One more indictment! This time, it comes from Fulton County, Georgia, where Trump tried to bulldoze the Secretary of State into “finding” him enough votes to win. Eighteen additional friends (and 30 unnamed co-conspirators, probably anonymized to entice them to flip on the named defendants as in the recent federal indictment) come aboard for the ride with RICO violations and a conspiracy. Read the indictment in full here.

This is a lengthy indictment, containing 41 charges, the first of which is a violation of the Georgia RICO Act, which requires that the defendants “while associated with an enterprise, unlawfully conspired and endeavored to conduct and participate in, directly and indirectly, such enterprise through pattern of racketeering activity.” Beyond the strategic value of using the RICO Act as a framework for the conspiracy (it is easier to prove than its federal equivalent, and it encompasses a lot of the remaining charges, thus helping create a streamlined narrative), there’s something symbolic about relying on a statutory machine birthed for the purpose of bringing down crime organizations, which, come to think of it, is exactly what this enterprise was.

One’s gotta love the simplicity of the opening paragraph:

Defendant Donald John Trump lost the United States presidential election held on November 3, 2020. One of the states he lost was Georgia. Trump and the other Defendants charged in this Indictment refused to accept that Trump lost, and they knowingly and willfully joined conspiracy to unlawfully change the outcome of the election in favor of Trump. That conspiracy contained common plan and purpose to commit two or more acts of racketeering activity in Fulton County, Georgia, elsewhere in the State of Georgia, and in other states.

After defining the relationship between the defendants and their co-conspirators as an “enterprise,” the indictment continues its on-the-nose organized crime reference by listing the “manner and methods of the enterprise”: holding hearings in which they issued false statements about the election results, repeating these falsehoods to various office holders in Georgia, convening a fake slate of electors (complete with forged documentation–as part of the Eastman-Chesebro scheme), false accusations of election workers, stealing data, soliciting the assistance of Pence and the DOJ to bring about the reversal of fortune in Georgia and, of course, the inevitable coverup, including perjury.

As per RICO requirements, the indictment then lists 161 racketeering acts, breaking the aforementioned modus operandi into discrete events. These are a real eye opener even for those of you who were following the events in real time. At the time, I was under the impression that the Trump phone call to Georgia Secretary of State Brad Raffensperger was the coup de grâce of the whole thing, and I don’t think that was far from the truth, particularly if you listen to the whole thing:

I remember listening only to the critical bit, in which Trump bullies and threatens Raffensperger, but in the full recording you can hear his usual tactics: bombard the listeners with facts that sort of sound valid but are completely false, and revert to insults, etc., when that doesn’t yield immediate submission.

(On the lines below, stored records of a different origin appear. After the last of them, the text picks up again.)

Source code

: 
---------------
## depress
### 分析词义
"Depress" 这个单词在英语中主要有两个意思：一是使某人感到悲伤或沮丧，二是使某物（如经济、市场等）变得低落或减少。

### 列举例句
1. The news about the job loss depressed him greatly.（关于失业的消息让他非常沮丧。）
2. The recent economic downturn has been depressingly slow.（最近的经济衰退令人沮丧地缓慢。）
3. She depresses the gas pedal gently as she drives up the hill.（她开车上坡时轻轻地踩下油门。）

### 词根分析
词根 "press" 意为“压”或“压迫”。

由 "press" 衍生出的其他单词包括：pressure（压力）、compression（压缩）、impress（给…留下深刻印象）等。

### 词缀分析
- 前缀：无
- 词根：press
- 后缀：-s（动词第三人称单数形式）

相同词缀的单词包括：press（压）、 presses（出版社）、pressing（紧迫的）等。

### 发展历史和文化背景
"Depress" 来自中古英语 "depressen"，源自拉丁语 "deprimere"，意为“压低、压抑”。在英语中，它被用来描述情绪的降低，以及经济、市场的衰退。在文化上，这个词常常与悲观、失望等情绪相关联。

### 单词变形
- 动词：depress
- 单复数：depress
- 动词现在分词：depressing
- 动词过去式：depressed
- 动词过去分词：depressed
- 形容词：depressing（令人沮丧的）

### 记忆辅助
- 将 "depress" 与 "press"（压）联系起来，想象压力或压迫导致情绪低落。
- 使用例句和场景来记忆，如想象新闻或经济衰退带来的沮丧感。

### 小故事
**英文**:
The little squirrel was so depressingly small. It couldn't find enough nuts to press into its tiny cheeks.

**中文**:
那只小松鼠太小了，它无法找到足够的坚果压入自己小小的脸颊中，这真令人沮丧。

Thing is, reading each of the additional acts fleshes out a story of brutal, systematic intimidation, complete with utter disregard for the safety of election workers who simply did their job and were rewarded with death threats. The remaining 40 charges are of more particular crimes: forgeries, impersonations, threats against public office holders, etc. The emerging picture is well worth the criminal enterprise framing; this indictment, even more than the federal ones, calls Trump and his lackeys what they are.